Life is damnably ambiguous. It is hard to know if you won or lost that day’s battles. It’s often difficult to even identify the battles, much less who the victors are. Goals are squishy. Progress is often hard to measure. There is a lot of grey out there. It’s a business-school bromide that you can’t know who won if you don’t keep score. But that presumes everyone has agreed what game you are playing and on a single set of rules. There is no such consensus.

For this, or any, bike ride there is a clear measure of success and a certain mandate: Get to the end.

There are a series of clear tests, seven of them. Each day has a known starting point and a known conclusion. The crystal certainty of the goal each day is invigorating and gratifying, at least if I manage to get it done. If I set out to ride my bicycle 85 miles from Ottumwa to Mt. Pleasant there is only one question to answer. Did I make it? If so, I succeeded. If I do not pedal all those miles and up all those hills, then I failed.

It’s binary.

On July 27 I can tell you if I got it done. I find that prospect very attractive and it’s one reason I am doing RAGBRAI.

CAMARADERIE

There are 11 of us on this ride loosely doing it together amid 20,000 or so other people we don’t know. Each of us went to the same high school and knew each other when we were teenagers – some before that, some afterward as well. There is a bond made with people you knew when you yourself were in your formative years. It is a combination of familiarity, shared experiences, fond memories, and painful adolescent memories.

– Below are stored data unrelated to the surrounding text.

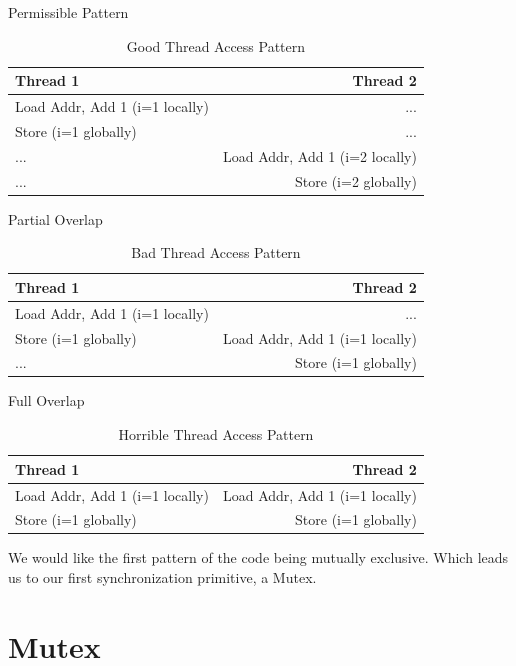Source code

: Permissible Pattern
\begin{center}
\begin{table}[h]
\caption{Good Thread Access Pattern}
\begin{tabular}{ l | r }
  Thread 1 & Thread 2 \\ \hline
  Load Addr, Add 1 (i=1 locally) & ...  \\
  Store (i=1 globally) & ...  \\
  ... & Load Addr, Add 1 (i=2 locally)  \\
  ... & Store (i=2 globally)  \\
\end{tabular}
\end{table}
\end{center}
Partial Overlap

\begin{center}
\begin{table}[h]
\caption{Bad Thread Access Pattern}
\begin{tabular}{ l | r }
Thread 1 & Thread 2 \\ \hline
Load Addr, Add 1 (i=1 locally) & ... \\
Store (i=1 globally) & Load Addr, Add 1 (i=1 locally) \\
... & Store (i=1 globally) \\
\end{tabular}
\end{table}
\end{center}

Full Overlap
\begin{center}
\begin{table}[h]
\caption{Horrible Thread Access Pattern}
\begin{tabular}{ l | r }
Thread 1 & Thread 2 \\ \hline
Load Addr, Add 1 (i=1 locally) & Load Addr, Add 1 (i=1 locally) \\
Store (i=1 globally) & Store (i=1 globally) \\
\end{tabular}
\end{table}
\end{center}
We would like the first pattern of the code being mutually exclusive.
Which leads us to our first synchronization primitive, a Mutex.

\section{Mutex}


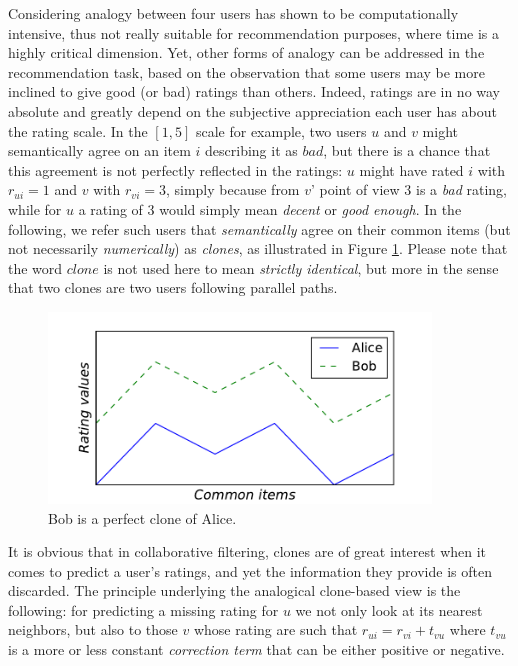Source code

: Considering analogy between four users has shown to be computationally
intensive, thus not really suitable for recommendation purposes, where time is
a highly critical dimension. Yet, other forms of analogy can be addressed in
the recommendation task, based on the observation that some users may be more
inclined to give good (or bad) ratings than others. Indeed, ratings are in no
way absolute and greatly depend on the subjective appreciation each user has
about the rating scale. In the $[1, 5]$ scale for example, two users $u$ and
$v$ might semantically agree on an item $i$ describing it as $bad$, but there
is a chance that this agreement is not perfectly reflected in the ratings: $u$
might have rated $i$ with $r_{ui} = 1$ and $v$ with $r_{vi} = 3$, simply
because from $v$' point of view $3$ is a \textit{bad} rating, while for $u$ a
rating of $3$ would simply mean \textit{decent} or \textit{good enough}.  In
the following, we refer such users that \textit{semantically} agree on their
common items (but not necessarily \textit{numerically}) as \textit{clones}, as
illustrated in Figure \ref{FIG_CLONES}. Please note that the word $clone$ is
not used here to mean \textit{strictly identical}, but more in the sense that
two clones are two users following parallel paths.

\begin{figure}[!h]
\centering
\includegraphics[width=4in]{figures/clones.pdf}
\caption{Bob is a perfect clone of Alice.}
\label{FIG_CLONES}
\end{figure}

It is obvious that in collaborative filtering, clones are of great interest when
it comes to predict a user's ratings, and yet the information they provide is
often discarded.  The principle underlying the analogical clone-based view is
the following: for predicting a missing rating for $u$ we not only look at its
nearest neighbors, but also to those $v$ whose rating are such that $r_{ui} =
r_{vi} + t_{vu}$ where $t_{vu}$ is a more or less constant \textit{correction
term} that can be either positive or negative.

Without exception, I consider the other 10 men good human beings. A couple of them I think are exceptional people. All are smart and engaging and get my references to the third lake, the incinerator, the 1982 Art Club trip, and Billy Squier lyrics. I would not be going on this ride were it not for them. I look forward to spending time with them, sharing in the suffering, learning what I can from smart people, drinking beer and sharing laughs around the misting fan.

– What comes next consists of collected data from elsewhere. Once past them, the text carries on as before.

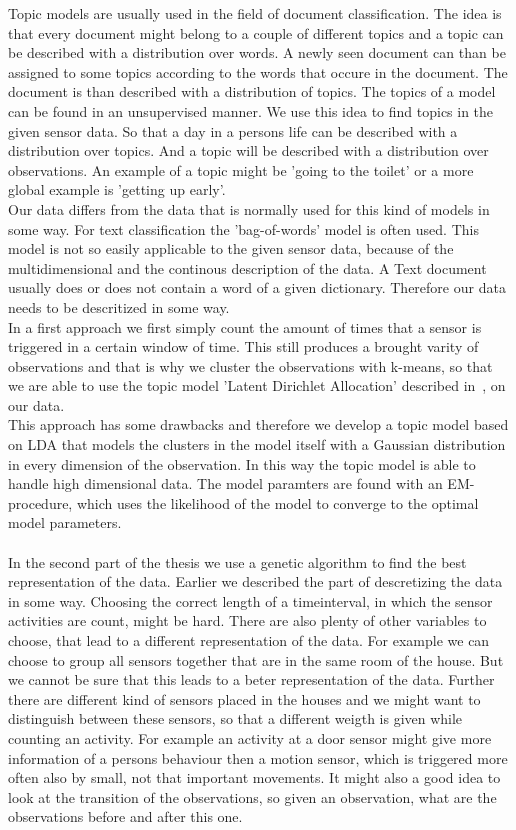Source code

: \documentclass[11pt,a4paper]{article}
\begin{document}
Topic models are usually used in the field of document classification. The idea is that every document might belong to a couple of different topics and a topic can be described with a distribution over words. A newly seen document can than be assigned to some topics according to the words that occure in the document. The document is than described with a distribution of topics. The topics of a model can be found in an unsupervised manner.
We use this idea to find topics in the given sensor data. So that a day in a persons life can be described with a distribution over topics. And a topic will be described with a distribution over observations. An example of a topic might be 'going to the toilet' or a more global example is 'getting up early'.\\
Our data differs from the data that is normally used for this kind of models in some way. For text classification the 'bag-of-words' model is often used. This model is not so easily applicable to the given sensor data, because of the multidimensional and the continous description of the data. A Text document usually does or does not contain a word of a given dictionary. Therefore our data needs to be descritized in some way.\\
In a first approach we first simply count the amount of times that a sensor is triggered in a certain window of time. This still produces a brought varity of observations and that is why we cluster the observations with k-means, so that we are able to use the topic model 'Latent Dirichlet Allocation' described in~\cite{blei2003latent}, on our data.\\
This approach has some drawbacks and therefore we develop a topic model based on LDA that models the clusters in the model itself with a Gaussian distribution in every dimension of the observation. In this way the topic model is able to handle high dimensional data. The model paramters are found with an EM-procedure, which uses the likelihood of the model to converge to the optimal model parameters.\\
\\
In the second part of the thesis we use a genetic algorithm to find the best representation of the data.
Earlier we described the part of descretizing the data in some way. Choosing the correct length of a timeinterval, in which the sensor activities are count, might be hard. There are also plenty of other variables to choose, that lead to a different representation of the data. For example we can choose to group all sensors together that are in the same room of the house. But we cannot be sure that this leads to a beter representation of the data. Further there are different kind of sensors placed in the houses and we might want to distinguish between these sensors, so that a different weigth is given while counting an activity. For example an activity at a door sensor might give more information of a persons behaviour then a motion sensor, which is triggered more often also by small, not that important movements. It might also a good idea to look at the transition of the observations, so given an observation, what are the observations before and after this one.\\
\end{document}
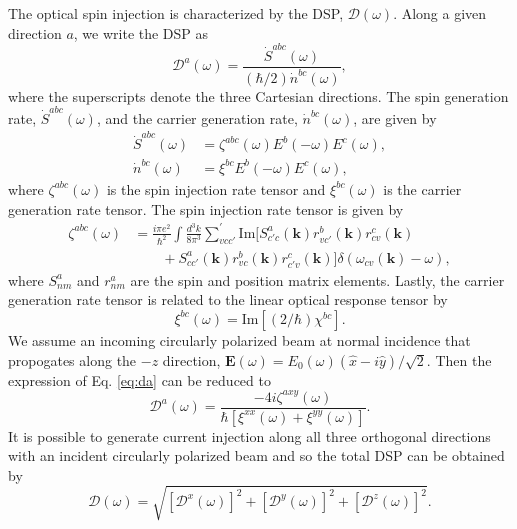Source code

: \documentclass[pss]{wiley2sp} %
\begin{document}
The optical spin injection is characterized by the DSP, $\mathcal{D}(\omega)$.
Along a given direction $a$, we write the DSP \cite{cabellosPRB09} as
\begin{equation}\label{eq:da}
\mathcal{D}^{a}(\omega)=
\frac{\dot{S}^{abc}(\omega)}{(\hbar/2)\dot{n}^{bc}(\omega)},
\end{equation}
where the superscripts denote the three Cartesian directions. The spin
generation rate, $\dot{S}^{abc}(\omega)$, and the carrier generation rate,
$\dot{n}^{bc}(\omega)$, are given by
\begin{align*}
\dot{S}^{abc}(\omega)&= 
\zeta^{abc}(\omega)E^{b}(-\omega)E^{c}(\omega),\nonumber\\
\dot{n}^{bc}(\omega)&= 
\xi^{bc}E^{b}(-\omega)E^{c}(\omega),
\end{align*}
where $\zeta^{abc}(\omega)$ is the spin injection rate tensor and
$\xi^{bc}(\omega)$ is the carrier generation rate tensor. The spin injection
rate tensor is given by
\begin{align*}\label{eq:zeta}
\zeta^{abc}(\omega) &= \frac{i\pi e^{2}}{\hbar^{2}}\int\frac{d^{3}k}{8\pi^{3}}
\sum_{vcc'}^{\prime}\text{Im}\bigl[S^{a}_{c'c}(\textbf{k})
r^{b}_{vc'}(\textbf{k})r^{c}_{cv}(\textbf{k})\nonumber\\
&\qquad+S^{a}_{cc'}(\textbf{k})
r^{b}_{vc}(\textbf{k})r^{c}_{c'v}(\textbf{k})\bigr]
\delta(\omega_{cv}(\textbf{k})-\omega),
\end{align*}
where $S^{a}_{nm}$ and $r^{a}_{nm}$ are the spin and position matrix elements.
Lastly, the carrier generation rate tensor is related to the linear optical
response tensor by
\begin{equation*}
\xi^{bc}(\omega)=\mathrm{Im}[(2/\hbar)\chi^{bc}].
\end{equation*}
We assume an incoming circularly polarized beam at normal incidence that
propogates along the $-z$ direction, $\mathbf{E}(\omega) =
E_{0}(\omega)(\hat{x} - i\hat{y})/\sqrt{2}$. Then the expression of Eq.
\eqref{eq:da} can be reduced to \cite{arzatePRB14}
\begin{equation}\label{eq:D^i}
\mathcal{D}^{a}(\omega) = 
\frac{-4i\zeta^{axy}(\omega)}
    {\hbar\left[\xi^{xx}(\omega) + \xi^{yy}(\omega)\right]}.
\end{equation}
It is possible to generate current injection along all three orthogonal
directions with an incident circularly polarized beam and so the total DSP can
be obtained by \cite{arzatePRB14}
\begin{equation}\label{eq:dsptotal}
\mathcal{D}(\omega) =
\sqrt{[\mathcal{D}^{x}(\omega)]^{2} + 
      [\mathcal{D}^{y}(\omega)]^{2} +
      [\mathcal{D}^{z}(\omega)]^{2}
      }.
\end{equation}
\end{document}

I have friends from church youth group, friends from college, and friends from different stages of my adult life. None of them are quite as close as these guys, even the ones I have not seen in 31 years.

‘COMPLISHMENT

The old cliché is true:  If it were easy, everyone would do it. If I achieve the clarity of success, I will have done something I will be proud of in the aftermath. The doing of it promises to be full of suffering and frustration.

This is a personal thing. One of my high school buddies, and fellow RAGBRAI rider, last weekend completed a grueling, single ride of 200 miles along hilly Kansas gravel roads. On purpose. There is not much doubt Robert is in shape to complete RAGBRAI. My own readiness is much less certain. Once I get it done, I won’t hesitate to tell everyone about it.

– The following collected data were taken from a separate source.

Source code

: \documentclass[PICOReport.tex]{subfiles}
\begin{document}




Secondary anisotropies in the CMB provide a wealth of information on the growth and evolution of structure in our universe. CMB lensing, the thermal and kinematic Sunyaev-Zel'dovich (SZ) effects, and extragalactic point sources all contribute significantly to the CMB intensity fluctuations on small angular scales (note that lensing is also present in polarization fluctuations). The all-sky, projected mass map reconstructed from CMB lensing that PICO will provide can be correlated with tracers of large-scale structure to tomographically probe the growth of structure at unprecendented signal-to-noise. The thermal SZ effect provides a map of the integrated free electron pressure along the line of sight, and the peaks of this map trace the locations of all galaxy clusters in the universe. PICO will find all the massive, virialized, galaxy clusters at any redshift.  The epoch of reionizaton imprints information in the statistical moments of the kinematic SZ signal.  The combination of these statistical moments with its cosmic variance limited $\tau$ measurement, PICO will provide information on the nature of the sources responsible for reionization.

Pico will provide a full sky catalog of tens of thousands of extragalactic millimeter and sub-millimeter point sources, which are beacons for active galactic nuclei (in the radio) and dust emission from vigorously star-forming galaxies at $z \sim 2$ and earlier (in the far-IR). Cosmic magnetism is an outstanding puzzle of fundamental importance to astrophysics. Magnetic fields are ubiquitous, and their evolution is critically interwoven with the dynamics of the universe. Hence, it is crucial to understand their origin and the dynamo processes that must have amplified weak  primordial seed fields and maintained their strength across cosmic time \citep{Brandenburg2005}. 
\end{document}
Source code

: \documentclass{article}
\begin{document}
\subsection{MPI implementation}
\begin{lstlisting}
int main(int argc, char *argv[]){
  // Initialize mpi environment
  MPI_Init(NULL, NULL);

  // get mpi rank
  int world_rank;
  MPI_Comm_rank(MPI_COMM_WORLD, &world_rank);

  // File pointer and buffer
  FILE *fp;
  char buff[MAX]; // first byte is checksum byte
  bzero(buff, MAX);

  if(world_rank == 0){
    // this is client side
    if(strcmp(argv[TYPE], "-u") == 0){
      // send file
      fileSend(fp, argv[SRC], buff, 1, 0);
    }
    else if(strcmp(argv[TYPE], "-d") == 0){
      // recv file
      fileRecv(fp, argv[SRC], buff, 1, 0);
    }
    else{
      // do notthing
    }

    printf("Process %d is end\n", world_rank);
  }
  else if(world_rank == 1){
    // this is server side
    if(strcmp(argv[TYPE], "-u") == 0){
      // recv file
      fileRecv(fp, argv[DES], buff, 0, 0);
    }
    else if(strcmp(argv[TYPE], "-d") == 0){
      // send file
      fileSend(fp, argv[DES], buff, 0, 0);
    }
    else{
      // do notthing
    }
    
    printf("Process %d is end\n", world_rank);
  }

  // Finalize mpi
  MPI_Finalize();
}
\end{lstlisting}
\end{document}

I have said this ride – and all endurance events – are as much about stubbornness as they are about physical ability. But there is some level of fitness required and, if I succeed, it will because of the determined and consistent preparation I did. Any instance of sustained discipline, goal fulfillment, and final execution is something I am going to celebrate.

That’s why I am doing it. If there is joy, food, oddities, tall tales, and scars (emotional or physical) to show off, all the better. It ain’t braggin’ if you done it. Pain is temporary, old-age is forever, everybody digs generous health care benefits.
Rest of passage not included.